*ACTIVITY*. Going through the data, count each line that has the word "vägbeskrivningar". Reply with the total and nothing more.

*DATA PROVIDED*.
Content starts
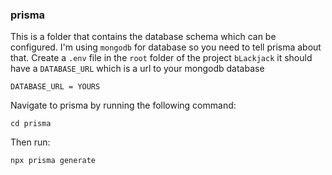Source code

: ### prisma

This is a folder that contains the database schema which can be configured. I'm using `mongodb` for database so you need to tell prisma about that. Create a `.env` file in the `root` folder of the project `bLackjack` it should have a `DATABASE_URL` which is a url to your mongodb database

```shell
DATABASE_URL = YOURS
```

Navigate to prisma by running the following command:

```shell
cd prisma
```

Then run:

```shell
npx prisma generate
```
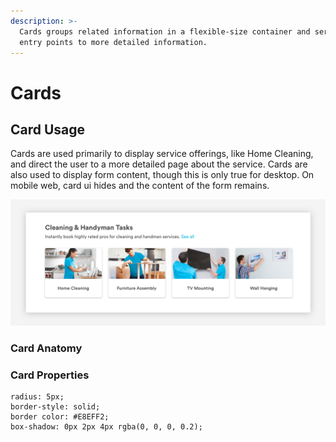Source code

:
 ```yaml
---
description: >-
  Cards groups related information in a flexible-size container and serve as
  entry points to more detailed information.
---
```


# Cards

## **Card Usage**

Cards are used primarily to display service offerings, like Home Cleaning, and direct the user to a more detailed page about the service. Cards are also used to display form content, though this is only true for desktop. On mobile web, card ui hides and the content of the form remains.

![](../.gitbook/assets/card-preview.png)

### Card Anatomy

### Card Properties 

```text
radius: 5px;
border-style: solid;
border color: #E8EFF2;
box-shadow: 0px 2px 4px rgba(0, 0, 0, 0.2);
```



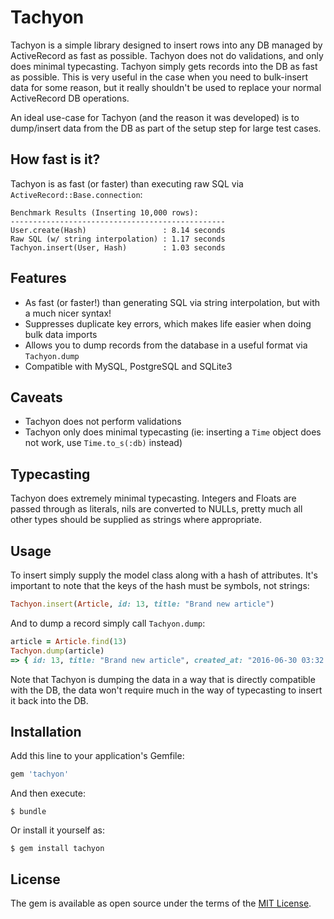 # Tachyon

Tachyon is a simple library designed to insert rows into any DB managed by ActiveRecord as fast as possible. Tachyon does not do validations, and only does minimal typecasting. Tachyon simply gets records into the DB as fast as possible. This is very useful in the case when you need to bulk-insert data for some reason, but it really shouldn't be used to replace your normal ActiveRecord DB operations.

An ideal use-case for Tachyon (and the reason it was developed) is to dump/insert data from the DB as part of the setup step for large test cases.

## How fast is it?

Tachyon is as fast (or faster) than executing raw SQL via `ActiveRecord::Base.connection`:

```
Benchmark Results (Inserting 10,000 rows):
------------------------------------------------
User.create(Hash)                 : 8.14 seconds
Raw SQL (w/ string interpolation) : 1.17 seconds
Tachyon.insert(User, Hash)        : 1.03 seconds
```

## Features

* As fast (or faster!) than generating SQL via string interpolation, but with a much nicer syntax!
* Suppresses duplicate key errors, which makes life easier when doing bulk data imports
* Allows you to dump records from the database in a useful format via `Tachyon.dump`
* Compatible with MySQL, PostgreSQL and SQLite3

## Caveats

* Tachyon does not perform validations
* Tachyon only does minimal typecasting (ie: inserting a `Time` object does not work, use `Time.to_s(:db)` instead)

## Typecasting

Tachyon does extremely minimal typecasting. Integers and Floats are passed through as literals, nils are converted to NULLs, pretty much all other types should be supplied as strings where appropriate.

## Usage

To insert simply supply the model class along with a hash of attributes. It's important to note that the keys of the hash must be symbols, not strings:

```ruby
Tachyon.insert(Article, id: 13, title: "Brand new article")
```

And to dump a record simply call `Tachyon.dump`:

```ruby
article = Article.find(13)
Tachyon.dump(article)
=> { id: 13, title: "Brand new article", created_at: "2016-06-30 03:32:49", updated_at: "2016-06-30 03:32:49" }
```

Note that Tachyon is dumping the data in a way that is directly compatible with the DB, the data won't require much in the way of typecasting to insert it back into the DB.

## Installation

Add this line to your application's Gemfile:

```ruby
gem 'tachyon'
```

And then execute:

    $ bundle

Or install it yourself as:

    $ gem install tachyon

## License

The gem is available as open source under the terms of the [MIT License](http://opensource.org/licenses/MIT).


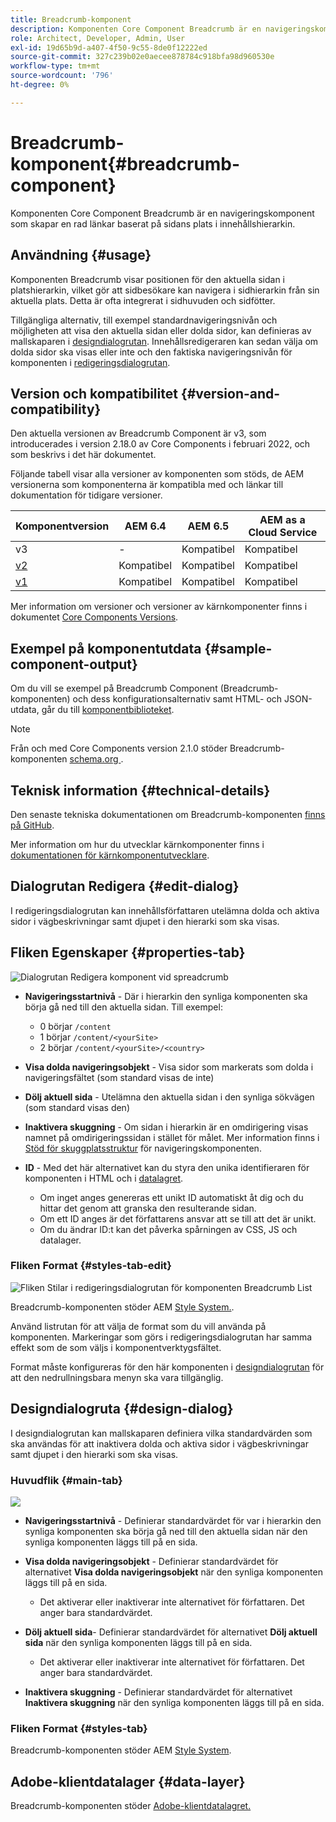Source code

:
 ```yaml
---
title: Breadcrumb-komponent
description: Komponenten Core Component Breadcrumb är en navigeringskomponent som skapar en rad länkar baserat på sidans plats i innehållshierarkin.
role: Architect, Developer, Admin, User
exl-id: 19d65b9d-a407-4f50-9c55-8de0f12222ed
source-git-commit: 327c239b02e0aecee878784c918bfa98d960530e
workflow-type: tm+mt
source-wordcount: '796'
ht-degree: 0%

---
```


# Breadcrumb-komponent{#breadcrumb-component}

Komponenten Core Component Breadcrumb är en navigeringskomponent som skapar en rad länkar baserat på sidans plats i innehållshierarkin.

## Användning {#usage}

Komponenten Breadcrumb visar positionen för den aktuella sidan i platshierarkin, vilket gör att sidbesökare kan navigera i sidhierarkin från sin aktuella plats. Detta är ofta integrerat i sidhuvuden och sidfötter.

Tillgängliga alternativ, till exempel standardnavigeringsnivån och möjligheten att visa den aktuella sidan eller dolda sidor, kan definieras av mallskaparen i [designdialogrutan](#design-dialog). Innehållsredigeraren kan sedan välja om dolda sidor ska visas eller inte och den faktiska navigeringsnivån för komponenten i [redigeringsdialogrutan](#edit-dialog).

## Version och kompatibilitet {#version-and-compatibility}

Den aktuella versionen av Breadcrumb Component är v3, som introducerades i version 2.18.0 av Core Components i februari 2022, och som beskrivs i det här dokumentet.

Följande tabell visar alla versioner av komponenten som stöds, de AEM versionerna som komponenterna är kompatibla med och länkar till dokumentation för tidigare versioner.

| Komponentversion | AEM 6.4 | AEM 6.5 | AEM as a Cloud Service |
|--- | --- |--- |---|
| v3 | - | Kompatibel | Kompatibel |
| [v2](v2/breadcrumb.md) | Kompatibel | Kompatibel | Kompatibel |
| [v1](v1/breadcrumb-v1.md) | Kompatibel | Kompatibel | Kompatibel |

Mer information om versioner och versioner av kärnkomponenter finns i dokumentet [Core Components Versions](/help/versions.md).

## Exempel på komponentutdata {#sample-component-output}

Om du vill se exempel på Breadcrumb Component (Breadcrumb-komponenten) och dess konfigurationsalternativ samt HTML- och JSON-utdata, går du till [komponentbiblioteket](https://adobe.com/go/aem_cmp_library_breadcrumb).

>[!NOTE]
>
>Från och med Core Components version 2.1.0 stöder Breadcrumb-komponenten [schema.org ](https://schema.org/BreadcrumbList).

## Teknisk information {#technical-details}

Den senaste tekniska dokumentationen om Breadcrumb-komponenten [ finns på GitHub](https://adobe.com/go/aem_cmp_tech_breadcrumb_v3).

Mer information om hur du utvecklar kärnkomponenter finns i [dokumentationen för kärnkomponentutvecklare](/help/developing/overview.md).

## Dialogrutan Redigera {#edit-dialog}

I redigeringsdialogrutan kan innehållsförfattaren utelämna dolda och aktiva sidor i vägbeskrivningar samt djupet i den hierarki som ska visas.

## Fliken Egenskaper {#properties-tab}

![Dialogrutan Redigera komponent vid spreadcrumb](/help/assets/breadcrumb-edit.png)

* **Navigeringsstartnivå** - Där i hierarkin den synliga komponenten ska börja gå ned till den aktuella sidan. Till exempel:

   * 0 börjar `/content`
   * 1 börjar `/content/<yourSite>`
   * 2 börjar `/content/<yourSite>/<country>`

* **Visa dolda navigeringsobjekt** - Visa sidor som markerats som dolda i navigeringsfältet (som standard visas de inte)
* **Dölj aktuell sida** - Utelämna den aktuella sidan i den synliga sökvägen (som standard visas den)
* **Inaktivera skuggning** - Om sidan i hierarkin är en omdirigering visas namnet på omdirigeringssidan i stället för målet. Mer information finns i [Stöd för skuggplatsstruktur](navigation.md#shadow-structure) för navigeringskomponenten.
* **ID** - Med det här alternativet kan du styra den unika identifieraren för komponenten i HTML och i [datalagret](/help/developing/data-layer/overview.md).
   * Om inget anges genereras ett unikt ID automatiskt åt dig och du hittar det genom att granska den resulterande sidan.
   * Om ett ID anges är det författarens ansvar att se till att det är unikt.
   * Om du ändrar ID:t kan det påverka spårningen av CSS, JS och datalager.

### Fliken Format {#styles-tab-edit}

![Fliken Stilar i redigeringsdialogrutan för komponenten Breadcrumb List](/help/assets/breadcrumb-edit-styles.png)

Breadcrumb-komponenten stöder AEM [Style System.](/help/get-started/authoring.md#component-styling).

Använd listrutan för att välja de format som du vill använda på komponenten. Markeringar som görs i redigeringsdialogrutan har samma effekt som de som väljs i komponentverktygsfältet.

Format måste konfigureras för den här komponenten i [designdialogrutan](#design-dialog) för att den nedrullningsbara menyn ska vara tillgänglig.

## Designdialogruta {#design-dialog}

I designdialogrutan kan mallskaparen definiera vilka standardvärden som ska användas för att inaktivera dolda och aktiva sidor i vägbeskrivningar samt djupet i den hierarki som ska visas.

### Huvudflik {#main-tab}

![](/help/assets/breadcrumb-design.png)

* **Navigeringsstartnivå** - Definierar standardvärdet för var i hierarkin den synliga komponenten ska börja gå ned till den aktuella sidan när den synliga komponenten läggs till på en sida.
* **Visa dolda navigeringsobjekt** - Definierar standardvärdet för alternativet **Visa dolda navigeringsobjekt** när den synliga komponenten läggs till på en sida.

   * Det aktiverar eller inaktiverar inte alternativet för författaren. Det anger bara standardvärdet.

* **Dölj aktuell sida**- Definierar standardvärdet för alternativet **Dölj aktuell sida** när den synliga komponenten läggs till på en sida.

   * Det aktiverar eller inaktiverar inte alternativet för författaren. Det anger bara standardvärdet.

* **Inaktivera skuggning** - Definierar standardvärdet för alternativet **Inaktivera skuggning** när den synliga komponenten läggs till på en sida.

### Fliken Format {#styles-tab}

Breadcrumb-komponenten stöder AEM [Style System](/help/get-started/authoring.md#component-styling).

## Adobe-klientdatalager {#data-layer}

Breadcrumb-komponenten stöder [Adobe-klientdatalagret.](/help/developing/data-layer/overview.md)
Content ends
*EXERCISE RESPONSE*. 2